The full array of summer’s bounty — corn, tomatoes, summer squash, cucumbers, eggplant, potatoes and beans, to name just a few — is now arriving at Seacoast farmers’ markets. Rachel Forrest, the food editor and columnist for Seacoast Media Group, recently toured the Portsmouth Farmers’ Market with some local chefs as they planned their weekly Market Menu around what they found there:
A few Saturdays ago I went to the Portsmouth farmers market as I usually do, but this time I decided to tag along with the chefs and owner of Pesce Italian Kitchen and Wine Bar — Chefs James Walter and Gillian Roun with owner Cliffe Arrand.
Of course many of our local chefs come to the market to buy fresh produce and meat (not chicken or raw milk because the city bans it. Harrumph), and many of our local chefs use those fresh ingredients in their dishes during the weekend and often throughout the week. At Pesce, each Monday they have a Roman Market Meal where every dish — including an antipasti and insalata bar and a choice of one of three pastas — uses what they found on Saturday.
In general, you can predict what you’ll find at the market based on what is coming up out of the ground. Strawberries were still there and tomatoes from greenhouses are coming in as well. “But first,” says Cliffe, “We have coffee.”
Peas are in.
“Hopefully we’ll do things we didn’t do last week,” say James. “We’ll walk around and get everything then write a list of what we have, have some lunch and write a menu.”

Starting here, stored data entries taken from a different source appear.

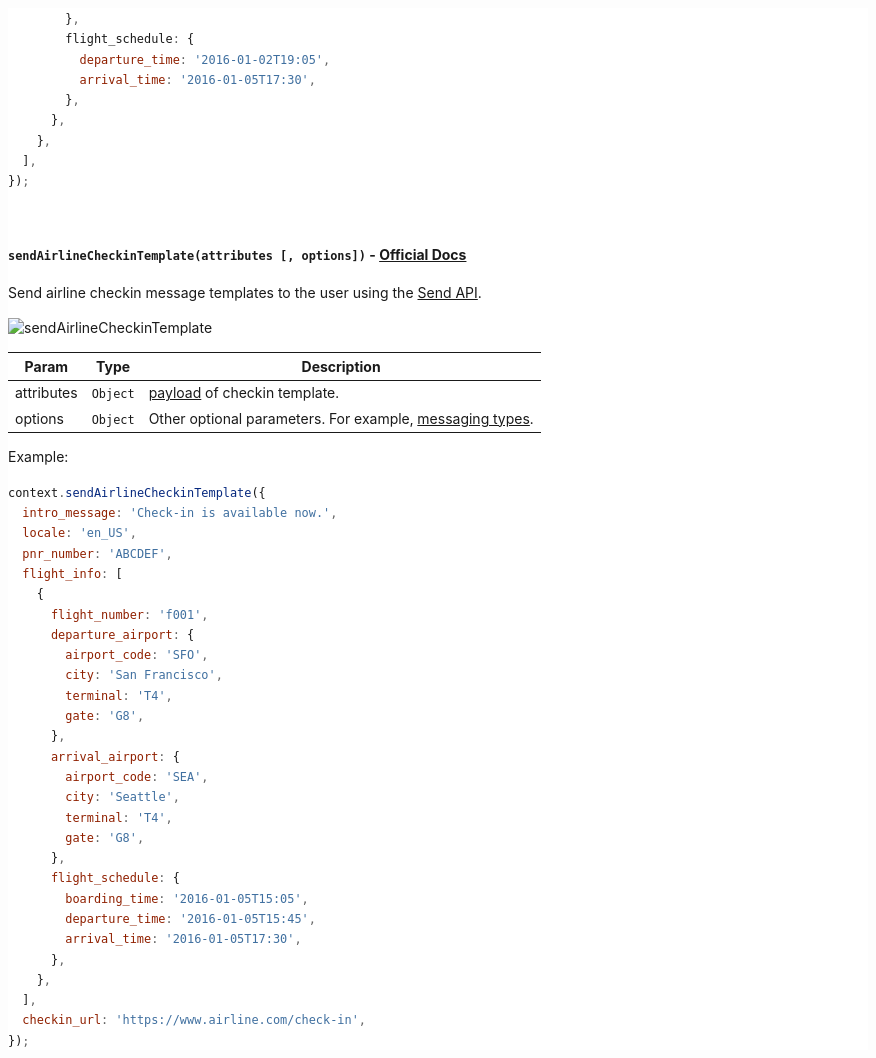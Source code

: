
 ```js
        },
        flight_schedule: {
          departure_time: '2016-01-02T19:05',
          arrival_time: '2016-01-05T17:30',
        },
      },
    },
  ],
});
```

<br />

#### `sendAirlineCheckinTemplate(attributes [, options])` - [Official Docs](https://developers.facebook.com/docs/messenger-platform/send-api-reference/airline-checkin-template)

Send airline checkin message templates to the user using the [Send API](https://developers.facebook.com/docs/messenger-platform/reference/send-api#request).

<img src="https://user-images.githubusercontent.com/3382565/37411010-bfb3d8a2-27dc-11e8-91de-30653cf2d62c.png" alt="sendAirlineCheckinTemplate" width="250" />

| Param      | Type     | Description                                                                                                                                       |
| ---------- | -------- | ------------------------------------------------------------------------------------------------------------------------------------------------- |
| attributes | `Object` | [payload](https://developers.facebook.com/docs/messenger-platform/send-api-reference/airline-checkin-template#payload) of checkin template.       |
| options    | `Object` | Other optional parameters. For example, [messaging types](https://developers.facebook.com/docs/messenger-platform/send-messages#messaging_types). |

Example:

```js
context.sendAirlineCheckinTemplate({
  intro_message: 'Check-in is available now.',
  locale: 'en_US',
  pnr_number: 'ABCDEF',
  flight_info: [
    {
      flight_number: 'f001',
      departure_airport: {
        airport_code: 'SFO',
        city: 'San Francisco',
        terminal: 'T4',
        gate: 'G8',
      },
      arrival_airport: {
        airport_code: 'SEA',
        city: 'Seattle',
        terminal: 'T4',
        gate: 'G8',
      },
      flight_schedule: {
        boarding_time: '2016-01-05T15:05',
        departure_time: '2016-01-05T15:45',
        arrival_time: '2016-01-05T17:30',
      },
    },
  ],
  checkin_url: 'https://www.airline.com/check-in',
});
```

Each week the Market Menu offers an array of dishes to start and guests can choose from the antipasti and insalata bar, going up as many times as they like, followed by a choice of one of three pasta dishes. This week, they pick up 2½ pounds of peas and spy the fava beans over at Touching Earth Farm, knowing that they’ll still be there when they’re done. Not many people know what to do with a fava bean but on Monday, they’ll wind up in a pasta dish, tossed with corkscrewed strozzapretti pasta with some of the four pounds of arugula they pick up, pureed into a tangy pesto with garlic scapes. Sauteed beet greens are tossed in as well.
The trio also tries to buy from as many farmers and suppliers as possible. “The market meal is about supporting local farms and getting the town behind it and not really about the money part of it,” says Cliffe. They get squash from Wake Robin Farm, which becomes a mix of roasted summer squash and zucchini tossed with fresh market dill. Duck eggs from Yellow House farm go into another pasta dish, Spaghetti Carbonara made with bacon from New Roots Farm and their acorn fed pigs, those peas from Meadows Mirth Farm and just a touch of cream and black pepper.